▶ _Task statement_
In the data below, count how many lines contain "inspected" and give that number by itself.

▶ _Data to process_
══════════

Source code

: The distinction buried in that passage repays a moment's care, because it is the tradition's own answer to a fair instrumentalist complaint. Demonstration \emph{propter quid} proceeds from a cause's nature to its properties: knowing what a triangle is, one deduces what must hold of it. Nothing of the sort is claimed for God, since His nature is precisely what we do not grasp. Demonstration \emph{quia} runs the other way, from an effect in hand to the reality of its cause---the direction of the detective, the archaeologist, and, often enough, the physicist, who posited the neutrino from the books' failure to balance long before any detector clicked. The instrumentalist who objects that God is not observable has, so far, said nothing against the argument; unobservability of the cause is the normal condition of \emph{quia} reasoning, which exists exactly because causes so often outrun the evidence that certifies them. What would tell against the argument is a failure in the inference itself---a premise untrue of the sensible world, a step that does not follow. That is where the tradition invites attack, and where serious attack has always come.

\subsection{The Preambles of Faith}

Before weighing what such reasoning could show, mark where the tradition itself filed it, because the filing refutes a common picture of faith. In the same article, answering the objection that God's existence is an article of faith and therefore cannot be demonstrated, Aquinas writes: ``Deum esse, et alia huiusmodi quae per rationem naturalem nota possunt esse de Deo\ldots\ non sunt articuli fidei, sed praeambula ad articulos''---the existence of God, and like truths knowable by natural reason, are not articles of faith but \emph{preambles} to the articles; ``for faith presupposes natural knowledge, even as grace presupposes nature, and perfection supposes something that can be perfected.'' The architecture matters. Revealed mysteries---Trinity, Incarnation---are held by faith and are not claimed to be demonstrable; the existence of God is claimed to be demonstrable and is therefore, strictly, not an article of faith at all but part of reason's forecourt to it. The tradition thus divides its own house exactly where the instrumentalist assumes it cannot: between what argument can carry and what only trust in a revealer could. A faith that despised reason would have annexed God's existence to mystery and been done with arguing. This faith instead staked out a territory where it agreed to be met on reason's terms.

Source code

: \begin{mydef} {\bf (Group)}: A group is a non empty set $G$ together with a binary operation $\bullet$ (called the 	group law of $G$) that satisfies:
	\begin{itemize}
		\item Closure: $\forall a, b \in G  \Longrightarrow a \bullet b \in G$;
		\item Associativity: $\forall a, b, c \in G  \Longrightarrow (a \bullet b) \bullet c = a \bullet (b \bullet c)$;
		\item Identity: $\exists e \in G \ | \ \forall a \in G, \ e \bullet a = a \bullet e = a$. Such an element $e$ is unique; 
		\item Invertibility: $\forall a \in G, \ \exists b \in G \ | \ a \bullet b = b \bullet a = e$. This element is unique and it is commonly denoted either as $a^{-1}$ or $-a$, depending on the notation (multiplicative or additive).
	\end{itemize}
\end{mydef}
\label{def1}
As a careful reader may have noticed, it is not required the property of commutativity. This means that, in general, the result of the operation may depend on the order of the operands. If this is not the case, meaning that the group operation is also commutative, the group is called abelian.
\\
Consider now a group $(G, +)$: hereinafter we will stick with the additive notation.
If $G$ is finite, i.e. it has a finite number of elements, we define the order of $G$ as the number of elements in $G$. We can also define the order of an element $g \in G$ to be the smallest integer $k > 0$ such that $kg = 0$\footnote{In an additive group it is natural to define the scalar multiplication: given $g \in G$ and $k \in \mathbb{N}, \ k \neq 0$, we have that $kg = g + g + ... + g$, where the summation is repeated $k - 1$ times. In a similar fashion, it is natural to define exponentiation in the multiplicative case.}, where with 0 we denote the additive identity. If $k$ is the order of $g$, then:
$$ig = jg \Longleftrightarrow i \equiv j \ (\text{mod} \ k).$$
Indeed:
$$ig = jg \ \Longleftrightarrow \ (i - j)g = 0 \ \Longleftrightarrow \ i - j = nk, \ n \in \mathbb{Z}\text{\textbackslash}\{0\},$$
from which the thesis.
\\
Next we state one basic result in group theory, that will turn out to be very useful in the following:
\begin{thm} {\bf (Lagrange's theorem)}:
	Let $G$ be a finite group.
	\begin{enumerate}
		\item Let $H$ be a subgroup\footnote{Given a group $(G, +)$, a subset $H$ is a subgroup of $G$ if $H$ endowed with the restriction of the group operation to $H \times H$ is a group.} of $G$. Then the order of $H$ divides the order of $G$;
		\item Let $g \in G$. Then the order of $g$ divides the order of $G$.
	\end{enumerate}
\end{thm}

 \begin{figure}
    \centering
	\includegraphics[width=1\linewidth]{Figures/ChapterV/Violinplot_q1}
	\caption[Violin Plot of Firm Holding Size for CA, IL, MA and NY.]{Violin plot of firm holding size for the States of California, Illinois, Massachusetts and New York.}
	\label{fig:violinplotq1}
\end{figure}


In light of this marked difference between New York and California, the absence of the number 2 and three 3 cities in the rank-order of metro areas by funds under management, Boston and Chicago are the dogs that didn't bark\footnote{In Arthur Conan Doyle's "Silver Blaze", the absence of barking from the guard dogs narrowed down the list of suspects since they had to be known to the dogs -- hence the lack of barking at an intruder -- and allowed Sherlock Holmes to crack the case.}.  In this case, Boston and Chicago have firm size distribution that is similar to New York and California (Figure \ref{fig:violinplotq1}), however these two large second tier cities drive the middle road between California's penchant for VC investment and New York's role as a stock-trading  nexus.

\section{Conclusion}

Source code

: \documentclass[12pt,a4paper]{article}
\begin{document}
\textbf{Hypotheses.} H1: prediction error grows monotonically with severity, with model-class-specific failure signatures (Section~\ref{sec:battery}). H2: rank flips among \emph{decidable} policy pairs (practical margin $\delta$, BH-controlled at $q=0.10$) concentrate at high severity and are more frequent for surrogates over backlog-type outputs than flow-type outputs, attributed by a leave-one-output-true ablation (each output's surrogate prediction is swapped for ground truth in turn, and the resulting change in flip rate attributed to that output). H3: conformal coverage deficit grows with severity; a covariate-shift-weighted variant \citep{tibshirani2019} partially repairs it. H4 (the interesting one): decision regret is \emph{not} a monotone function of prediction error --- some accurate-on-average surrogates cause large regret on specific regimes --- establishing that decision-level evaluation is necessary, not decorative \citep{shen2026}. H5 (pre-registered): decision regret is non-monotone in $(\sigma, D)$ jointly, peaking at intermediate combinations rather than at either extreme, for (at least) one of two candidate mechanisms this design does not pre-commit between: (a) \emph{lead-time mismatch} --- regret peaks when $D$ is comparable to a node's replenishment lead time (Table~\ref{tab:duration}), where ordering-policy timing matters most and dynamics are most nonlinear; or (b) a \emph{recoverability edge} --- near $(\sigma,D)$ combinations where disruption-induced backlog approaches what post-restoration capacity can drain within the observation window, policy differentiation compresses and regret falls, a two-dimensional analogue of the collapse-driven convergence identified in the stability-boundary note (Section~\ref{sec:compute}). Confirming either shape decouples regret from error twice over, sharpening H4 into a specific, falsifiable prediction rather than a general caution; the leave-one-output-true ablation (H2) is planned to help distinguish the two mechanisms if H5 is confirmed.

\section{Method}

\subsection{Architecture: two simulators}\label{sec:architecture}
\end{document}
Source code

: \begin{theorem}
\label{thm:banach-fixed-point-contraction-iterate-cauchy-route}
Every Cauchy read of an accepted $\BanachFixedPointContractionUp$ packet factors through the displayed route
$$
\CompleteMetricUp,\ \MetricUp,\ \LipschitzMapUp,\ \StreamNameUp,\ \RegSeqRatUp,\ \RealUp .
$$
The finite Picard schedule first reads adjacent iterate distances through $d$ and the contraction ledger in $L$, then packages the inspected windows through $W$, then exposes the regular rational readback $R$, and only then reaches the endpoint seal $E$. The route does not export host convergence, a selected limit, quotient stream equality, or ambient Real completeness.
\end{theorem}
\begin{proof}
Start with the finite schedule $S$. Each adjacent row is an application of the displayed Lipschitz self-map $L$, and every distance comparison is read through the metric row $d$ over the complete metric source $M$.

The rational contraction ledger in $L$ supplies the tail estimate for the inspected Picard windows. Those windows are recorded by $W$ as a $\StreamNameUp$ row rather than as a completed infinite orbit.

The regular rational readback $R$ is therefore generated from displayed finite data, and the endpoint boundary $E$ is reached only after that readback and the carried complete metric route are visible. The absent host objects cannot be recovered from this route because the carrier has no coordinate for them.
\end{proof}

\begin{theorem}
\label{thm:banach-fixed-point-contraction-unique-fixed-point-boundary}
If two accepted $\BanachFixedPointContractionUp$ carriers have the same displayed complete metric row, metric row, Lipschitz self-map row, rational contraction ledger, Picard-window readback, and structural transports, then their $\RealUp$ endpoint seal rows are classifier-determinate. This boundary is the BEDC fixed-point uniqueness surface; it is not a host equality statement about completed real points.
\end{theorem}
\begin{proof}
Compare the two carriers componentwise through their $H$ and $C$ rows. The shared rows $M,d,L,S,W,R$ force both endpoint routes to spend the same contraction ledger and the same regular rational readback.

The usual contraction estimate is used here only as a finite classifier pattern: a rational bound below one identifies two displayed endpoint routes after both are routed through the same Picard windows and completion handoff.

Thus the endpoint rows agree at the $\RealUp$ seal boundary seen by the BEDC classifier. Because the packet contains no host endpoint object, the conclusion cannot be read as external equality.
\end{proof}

══════════

▶ _Result of this exercise_
2